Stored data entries
+---+

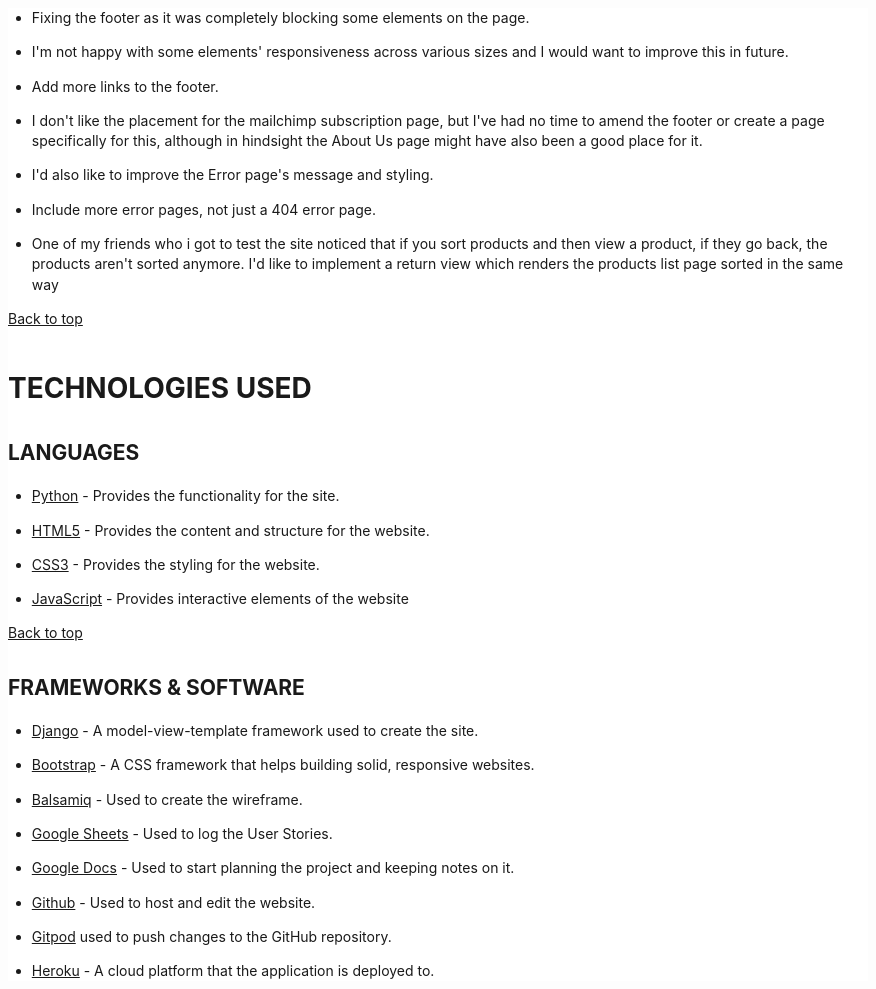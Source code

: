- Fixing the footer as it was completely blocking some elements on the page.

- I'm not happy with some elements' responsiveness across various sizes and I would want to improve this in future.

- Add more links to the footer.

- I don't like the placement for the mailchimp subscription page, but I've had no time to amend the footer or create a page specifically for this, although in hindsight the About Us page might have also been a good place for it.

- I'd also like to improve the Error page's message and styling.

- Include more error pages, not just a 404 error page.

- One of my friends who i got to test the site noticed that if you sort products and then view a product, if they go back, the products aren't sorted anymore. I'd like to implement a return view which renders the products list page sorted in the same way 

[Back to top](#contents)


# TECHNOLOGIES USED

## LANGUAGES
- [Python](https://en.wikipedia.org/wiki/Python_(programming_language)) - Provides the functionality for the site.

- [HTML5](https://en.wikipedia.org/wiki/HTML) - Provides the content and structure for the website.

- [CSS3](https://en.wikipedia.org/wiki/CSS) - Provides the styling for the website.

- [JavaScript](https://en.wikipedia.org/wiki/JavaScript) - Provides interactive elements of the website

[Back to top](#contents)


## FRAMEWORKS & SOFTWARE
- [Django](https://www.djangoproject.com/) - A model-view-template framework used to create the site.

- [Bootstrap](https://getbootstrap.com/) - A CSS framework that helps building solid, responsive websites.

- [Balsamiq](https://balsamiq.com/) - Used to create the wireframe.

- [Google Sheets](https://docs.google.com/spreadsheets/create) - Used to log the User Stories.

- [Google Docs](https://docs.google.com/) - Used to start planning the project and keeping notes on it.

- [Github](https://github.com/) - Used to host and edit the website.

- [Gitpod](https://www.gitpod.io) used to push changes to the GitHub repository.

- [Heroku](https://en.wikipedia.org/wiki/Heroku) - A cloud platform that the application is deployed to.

+---+

=== EXERCISE DETAILS ===
Return exactly the lines above from the line that has "- I'd also like" through the line that has "- Include more", inclusive, and nothing else.

=== EXERCISE RESULT ===
- I'd also like to improve the Error page's message and styling.

- Include more error pages, not just a 404 error page.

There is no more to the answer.